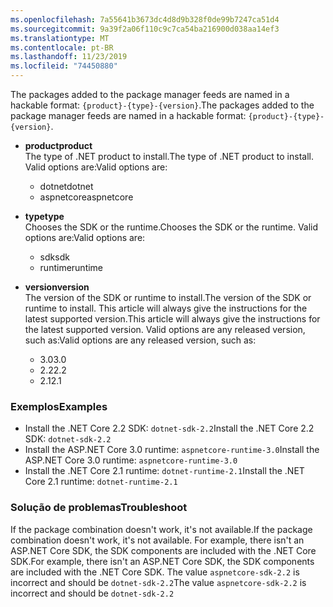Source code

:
 ```yaml
---
ms.openlocfilehash: 7a55641b3673dc4d8d9b328f0de99b7247ca51d4
ms.sourcegitcommit: 9a39f2a06f110c9c7ca54ba216900d038aa14ef3
ms.translationtype: MT
ms.contentlocale: pt-BR
ms.lasthandoff: 11/23/2019
ms.locfileid: "74450880"
---
```


<span data-ttu-id="6ef95-101">The packages added to the package manager feeds are named in a hackable format: `{product}-{type}-{version}`.</span><span class="sxs-lookup"><span data-stu-id="6ef95-101">The packages added to the package manager feeds are named in a hackable format: `{product}-{type}-{version}`.</span></span>

- <span data-ttu-id="6ef95-102">**product**</span><span class="sxs-lookup"><span data-stu-id="6ef95-102">**product**</span></span>\
<span data-ttu-id="6ef95-103">The type of .NET product to install.</span><span class="sxs-lookup"><span data-stu-id="6ef95-103">The type of .NET product to install.</span></span> <span data-ttu-id="6ef95-104">Valid options are:</span><span class="sxs-lookup"><span data-stu-id="6ef95-104">Valid options are:</span></span>

  - <span data-ttu-id="6ef95-105">dotnet</span><span class="sxs-lookup"><span data-stu-id="6ef95-105">dotnet</span></span>
  - <span data-ttu-id="6ef95-106">aspnetcore</span><span class="sxs-lookup"><span data-stu-id="6ef95-106">aspnetcore</span></span>

- <span data-ttu-id="6ef95-107">**type**</span><span class="sxs-lookup"><span data-stu-id="6ef95-107">**type**</span></span>\
<span data-ttu-id="6ef95-108">Chooses the SDK or the runtime.</span><span class="sxs-lookup"><span data-stu-id="6ef95-108">Chooses the SDK or the runtime.</span></span> <span data-ttu-id="6ef95-109">Valid options are:</span><span class="sxs-lookup"><span data-stu-id="6ef95-109">Valid options are:</span></span>

  - <span data-ttu-id="6ef95-110">sdk</span><span class="sxs-lookup"><span data-stu-id="6ef95-110">sdk</span></span>
  - <span data-ttu-id="6ef95-111">runtime</span><span class="sxs-lookup"><span data-stu-id="6ef95-111">runtime</span></span>

- <span data-ttu-id="6ef95-112">**version**</span><span class="sxs-lookup"><span data-stu-id="6ef95-112">**version**</span></span>\
<span data-ttu-id="6ef95-113">The version of the SDK or runtime to install.</span><span class="sxs-lookup"><span data-stu-id="6ef95-113">The version of the SDK or runtime to install.</span></span> <span data-ttu-id="6ef95-114">This article will always give the instructions for the latest supported version.</span><span class="sxs-lookup"><span data-stu-id="6ef95-114">This article will always give the instructions for the latest supported version.</span></span> <span data-ttu-id="6ef95-115">Valid options are any released version, such as:</span><span class="sxs-lookup"><span data-stu-id="6ef95-115">Valid options are any released version, such as:</span></span>

  - <span data-ttu-id="6ef95-116">3.0</span><span class="sxs-lookup"><span data-stu-id="6ef95-116">3.0</span></span>
  - <span data-ttu-id="6ef95-117">2.2</span><span class="sxs-lookup"><span data-stu-id="6ef95-117">2.2</span></span>
  - <span data-ttu-id="6ef95-118">2.1</span><span class="sxs-lookup"><span data-stu-id="6ef95-118">2.1</span></span>

### <a name="examples"></a><span data-ttu-id="6ef95-119">Exemplos</span><span class="sxs-lookup"><span data-stu-id="6ef95-119">Examples</span></span>

- <span data-ttu-id="6ef95-120">Install the .NET Core 2.2 SDK: `dotnet-sdk-2.2`</span><span class="sxs-lookup"><span data-stu-id="6ef95-120">Install the .NET Core 2.2 SDK: `dotnet-sdk-2.2`</span></span>
- <span data-ttu-id="6ef95-121">Install the ASP.NET Core 3.0 runtime: `aspnetcore-runtime-3.0`</span><span class="sxs-lookup"><span data-stu-id="6ef95-121">Install the ASP.NET Core 3.0 runtime: `aspnetcore-runtime-3.0`</span></span>
- <span data-ttu-id="6ef95-122">Install the .NET Core 2.1 runtime: `dotnet-runtime-2.1`</span><span class="sxs-lookup"><span data-stu-id="6ef95-122">Install the .NET Core 2.1 runtime: `dotnet-runtime-2.1`</span></span>

### <a name="troubleshoot"></a><span data-ttu-id="6ef95-123">Solução de problemas</span><span class="sxs-lookup"><span data-stu-id="6ef95-123">Troubleshoot</span></span>

<span data-ttu-id="6ef95-124">If the package combination doesn't work, it's not available.</span><span class="sxs-lookup"><span data-stu-id="6ef95-124">If the package combination doesn't work, it's not available.</span></span> <span data-ttu-id="6ef95-125">For example, there isn't an ASP.NET Core SDK, the SDK components are included with the .NET Core SDK.</span><span class="sxs-lookup"><span data-stu-id="6ef95-125">For example, there isn't an ASP.NET Core SDK, the SDK components are included with the .NET Core SDK.</span></span> <span data-ttu-id="6ef95-126">The value `aspnetcore-sdk-2.2` is incorrect and should be `dotnet-sdk-2.2`</span><span class="sxs-lookup"><span data-stu-id="6ef95-126">The value `aspnetcore-sdk-2.2` is incorrect and should be `dotnet-sdk-2.2`</span></span>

■ WORK ITEM
In your copy of the listing above, reproduce each line exactly and omit all pictures.

■ RESPONSE TO THE EXERCISE
Source code

:
 ```yaml
---
ms.openlocfilehash: 7a55641b3673dc4d8d9b328f0de99b7247ca51d4
ms.sourcegitcommit: 9a39f2a06f110c9c7ca54ba216900d038aa14ef3
ms.translationtype: MT
ms.contentlocale: pt-BR
ms.lasthandoff: 11/23/2019
ms.locfileid: "74450880"
---
```


<span data-ttu-id="6ef95-101">The packages added to the package manager feeds are named in a hackable format: `{product}-{type}-{version}`.</span><span class="sxs-lookup"><span data-stu-id="6ef95-101">The packages added to the package manager feeds are named in a hackable format: `{product}-{type}-{version}`.</span></span>

- <span data-ttu-id="6ef95-102">**product**</span><span class="sxs-lookup"><span data-stu-id="6ef95-102">**product**</span></span>\
<span data-ttu-id="6ef95-103">The type of .NET product to install.</span><span class="sxs-lookup"><span data-stu-id="6ef95-103">The type of .NET product to install.</span></span> <span data-ttu-id="6ef95-104">Valid options are:</span><span class="sxs-lookup"><span data-stu-id="6ef95-104">Valid options are:</span></span>

  - <span data-ttu-id="6ef95-105">dotnet</span><span class="sxs-lookup"><span data-stu-id="6ef95-105">dotnet</span></span>
  - <span data-ttu-id="6ef95-106">aspnetcore</span><span class="sxs-lookup"><span data-stu-id="6ef95-106">aspnetcore</span></span>

- <span data-ttu-id="6ef95-107">**type**</span><span class="sxs-lookup"><span data-stu-id="6ef95-107">**type**</span></span>\
<span data-ttu-id="6ef95-108">Chooses the SDK or the runtime.</span><span class="sxs-lookup"><span data-stu-id="6ef95-108">Chooses the SDK or the runtime.</span></span> <span data-ttu-id="6ef95-109">Valid options are:</span><span class="sxs-lookup"><span data-stu-id="6ef95-109">Valid options are:</span></span>

  - <span data-ttu-id="6ef95-110">sdk</span><span class="sxs-lookup"><span data-stu-id="6ef95-110">sdk</span></span>
  - <span data-ttu-id="6ef95-111">runtime</span><span class="sxs-lookup"><span data-stu-id="6ef95-111">runtime</span></span>

- <span data-ttu-id="6ef95-112">**version**</span><span class="sxs-lookup"><span data-stu-id="6ef95-112">**version**</span></span>\
<span data-ttu-id="6ef95-113">The version of the SDK or runtime to install.</span><span class="sxs-lookup"><span data-stu-id="6ef95-113">The version of the SDK or runtime to install.</span></span> <span data-ttu-id="6ef95-114">This article will always give the instructions for the latest supported version.</span><span class="sxs-lookup"><span data-stu-id="6ef95-114">This article will always give the instructions for the latest supported version.</span></span> <span data-ttu-id="6ef95-115">Valid options are any released version, such as:</span><span class="sxs-lookup"><span data-stu-id="6ef95-115">Valid options are any released version, such as:</span></span>

  - <span data-ttu-id="6ef95-116">3.0</span><span class="sxs-lookup"><span data-stu-id="6ef95-116">3.0</span></span>
  - <span data-ttu-id="6ef95-117">2.2</span><span class="sxs-lookup"><span data-stu-id="6ef95-117">2.2</span></span>
  - <span data-ttu-id="6ef95-118">2.1</span><span class="sxs-lookup"><span data-stu-id="6ef95-118">2.1</span></span>

### <a name="examples"></a><span data-ttu-id="6ef95-119">Exemplos</span><span class="sxs-lookup"><span data-stu-id="6ef95-119">Examples</span></span>

- <span data-ttu-id="6ef95-120">Install the .NET Core 2.2 SDK: `dotnet-sdk-2.2`</span><span class="sxs-lookup"><span data-stu-id="6ef95-120">Install the .NET Core 2.2 SDK: `dotnet-sdk-2.2`</span></span>
- <span data-ttu-id="6ef95-121">Install the ASP.NET Core 3.0 runtime: `aspnetcore-runtime-3.0`</span><span class="sxs-lookup"><span data-stu-id="6ef95-121">Install the ASP.NET Core 3.0 runtime: `aspnetcore-runtime-3.0`</span></span>
- <span data-ttu-id="6ef95-122">Install the .NET Core 2.1 runtime: `dotnet-runtime-2.1`</span><span class="sxs-lookup"><span data-stu-id="6ef95-122">Install the .NET Core 2.1 runtime: `dotnet-runtime-2.1`</span></span>

### <a name="troubleshoot"></a><span data-ttu-id="6ef95-123">Solução de problemas</span><span class="sxs-lookup"><span data-stu-id="6ef95-123">Troubleshoot</span></span>

<span data-ttu-id="6ef95-124">If the package combination doesn't work, it's not available.</span><span class="sxs-lookup"><span data-stu-id="6ef95-124">If the package combination doesn't work, it's not available.</span></span> <span data-ttu-id="6ef95-125">For example, there isn't an ASP.NET Core SDK, the SDK components are included with the .NET Core SDK.</span><span class="sxs-lookup"><span data-stu-id="6ef95-125">For example, there isn't an ASP.NET Core SDK, the SDK components are included with the .NET Core SDK.</span></span> <span data-ttu-id="6ef95-126">The value `aspnetcore-sdk-2.2` is incorrect and should be `dotnet-sdk-2.2`</span><span class="sxs-lookup"><span data-stu-id="6ef95-126">The value `aspnetcore-sdk-2.2` is incorrect and should be `dotnet-sdk-2.2`</span></span>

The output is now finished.